Soon, my summer destination was Clay Center instead of Elkhart. Grandma and Grandpa had moved there to be near my Great Grandfather. I got to spend weeks each summer staying at Grandma and Grandpa’s house. So many of my best childhood memories are of those times. Many are just simple things…like the time Grandma and Grandpa took me out to the company that they cleaned. The employee lounge was sparse except for some chairs and a table. On that table was a cardboard box with various candy-bars in it and a can that you put your dime in to pay for the candy bar. There were Reece’s Peanut Butter Cups in that box. I had recently discovered that Reece’s were pretty good. So, Grandma and Grandpa bought me one. Those Reece’s weren’t very filling, though, and before we left that evening, Grandma and Grandpa had bought me THREE of them! I had never been allowed to eat three candy bars in a row at one time in my whole life. As I savored that third one I reflected back on Mom’s childhood stories about how as children the four girls had had to share a single stick of gum between themselves. Knowing that made my third Reece’s even more amazing. I was in awe that Grandma and Grandpa had actually bought me three of them! Now, as a mother, I fuss at my childrens’ grandparents about spoiling them so much…but I never object too loudly, or too strongly…because I know what a special blessing it is in the lives of children to have those few people in their lives who always think they are the sweetest, cutest, brightest, funniest most wonderful child that ever graced the earth. That is the gift Granddad and Grandma lavished upon their grandchildren. A gift I have treasured all my life. A gift that I am so thankful my own children have been given. I am so busy having to correct them and instruct them and corral them…but, I know that the hardness of my hand in their lives will always be balanced by the grandparents who love them blindly. Just as my grandparents before me loved me…blind to all my shortcomings.

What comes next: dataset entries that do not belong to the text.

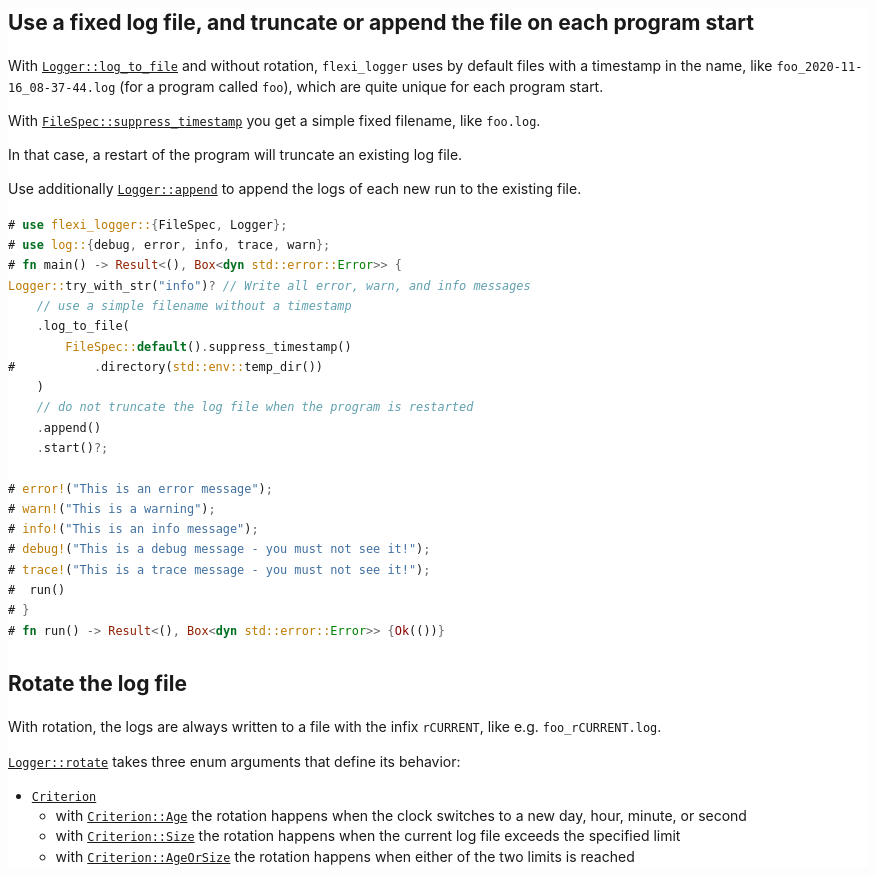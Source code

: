 ## Use a fixed log file, and truncate or append the file on each program start

With [`Logger::log_to_file`](crate::Logger::log_to_file) and without rotation,
`flexi_logger` uses by default files with a timestamp in the name, like
`foo_2020-11-16_08-37-44.log` (for a program called `foo`), which are quite unique for each
program start.

With [`FileSpec::suppress_timestamp`](crate::FileSpec::suppress_timestamp)
you get a simple fixed filename, like `foo.log`.

In that case, a restart of the program will truncate an existing log file.

Use additionally [`Logger::append`](crate::Logger::append)
to append the logs of each new run to the existing file.

```rust
# use flexi_logger::{FileSpec, Logger};
# use log::{debug, error, info, trace, warn};
# fn main() -> Result<(), Box<dyn std::error::Error>> {
Logger::try_with_str("info")? // Write all error, warn, and info messages
    // use a simple filename without a timestamp
    .log_to_file(
        FileSpec::default().suppress_timestamp()
#           .directory(std::env::temp_dir())
    )
    // do not truncate the log file when the program is restarted
    .append()
    .start()?;

# error!("This is an error message");
# warn!("This is a warning");
# info!("This is an info message");
# debug!("This is a debug message - you must not see it!");
# trace!("This is a trace message - you must not see it!");
#  run()
# }
# fn run() -> Result<(), Box<dyn std::error::Error>> {Ok(())}
```

## Rotate the log file

With rotation, the logs are always written to a file
with the infix `rCURRENT`, like e.g. `foo_rCURRENT.log`.

[`Logger::rotate`](crate::Logger::rotate)
takes three enum arguments that define its behavior:

- [`Criterion`](crate::Criterion)
  - with [`Criterion::Age`](crate::Criterion::Age) the rotation happens
     when the clock switches to a new day, hour, minute, or second
  - with [`Criterion::Size`](crate::Criterion::Size) the rotation happens
     when the current log file exceeds the specified limit
  - with [`Criterion::AgeOrSize`](crate::Criterion::AgeOrSize) the rotation happens
     when either of the two limits is reached
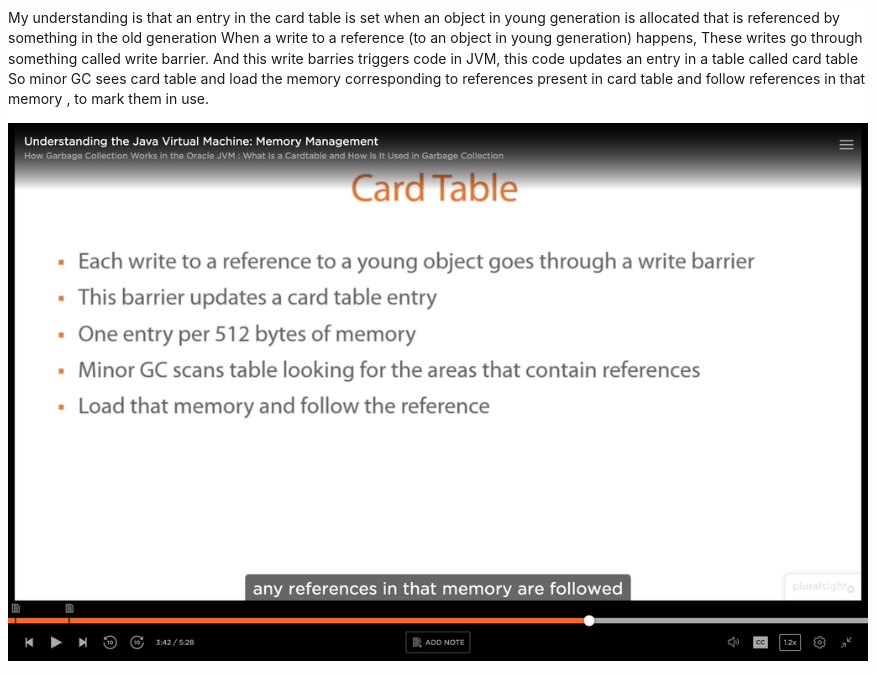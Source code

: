 My understanding is that an entry in the card table is set when an object in young generation is allocated that is referenced by something in the old generation
When a write to a reference (to an object in young generation) happens, These writes go through something called write barrier.
And this write barries triggers code in JVM, this code updates an entry in a table called card table
So minor GC sees card table and load the memory corresponding to references present in card table and follow references in that memory , to mark them in use.

![noImage](./img/LiveobjectsManagement4.png)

Sixteen years ago, in a Sunday School class at a church I was visiting, I met a young man with twinkling blue eyes and a quiet smile. He was such a quiet person and so quick to smile. He reminded more of my Grandfather than any person I had ever met. My heart was lost to him from the very first time I set eyes upon him. Soon we were dating. I told Grandpa all about him. He was not an impulsive young man, and so, it took him much longer to decide we should be married than it had taken me to figure out that fact. I remember Grandpa agonizing with me. He wanted that young man for my husband as much as I did! Like that young man, my Grandpa was easily brought to tears. I remember a few tears slipping down his face as I told him about that young man that my heart so pined for. Eventually, the fella did get around to thinking about marriage. And I have had the fifteen best years of my life, married to the man cut from the same cloth as my grandfather.
Looking back, that was the best gift of all that my grandfather gave me. Better even than the self-esteem and confidence that his love built into my life and the safe place his heart always provided for me, was the pattern he drew on my heart of what I wanted and needed in the man I would spend my own life with.

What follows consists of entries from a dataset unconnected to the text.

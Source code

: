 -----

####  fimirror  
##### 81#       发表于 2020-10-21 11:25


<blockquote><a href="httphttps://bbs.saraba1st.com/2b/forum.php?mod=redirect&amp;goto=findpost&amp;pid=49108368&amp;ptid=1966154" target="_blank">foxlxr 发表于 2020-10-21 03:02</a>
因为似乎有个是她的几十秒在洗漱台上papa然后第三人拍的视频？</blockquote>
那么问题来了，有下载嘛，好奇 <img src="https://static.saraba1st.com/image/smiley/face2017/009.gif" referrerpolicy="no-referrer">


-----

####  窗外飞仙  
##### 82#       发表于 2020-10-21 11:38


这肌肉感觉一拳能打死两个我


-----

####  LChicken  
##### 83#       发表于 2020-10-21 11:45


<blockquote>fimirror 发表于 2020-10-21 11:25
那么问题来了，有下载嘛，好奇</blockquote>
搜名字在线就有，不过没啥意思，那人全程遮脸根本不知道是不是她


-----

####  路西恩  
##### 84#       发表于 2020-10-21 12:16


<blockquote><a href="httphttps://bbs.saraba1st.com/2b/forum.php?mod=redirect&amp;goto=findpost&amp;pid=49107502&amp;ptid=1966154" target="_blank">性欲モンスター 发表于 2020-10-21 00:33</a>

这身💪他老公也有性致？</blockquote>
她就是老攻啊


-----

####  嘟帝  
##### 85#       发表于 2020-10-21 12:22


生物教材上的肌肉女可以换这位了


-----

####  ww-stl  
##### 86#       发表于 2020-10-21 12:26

From the beginning, Grandpa was extra special to Grant. He didn’t have any grandparents of his own still living. He had lost both of his granddads a long time earlier and his memories of them were few. Grant told me more than once over the years that followed what a blessing it was to his heart to have my grandfather in his life…our grandfather. Grandpa filled a void in his own heart.
We will miss you, Grandpa…until we see you again in the presence of our dear Lord.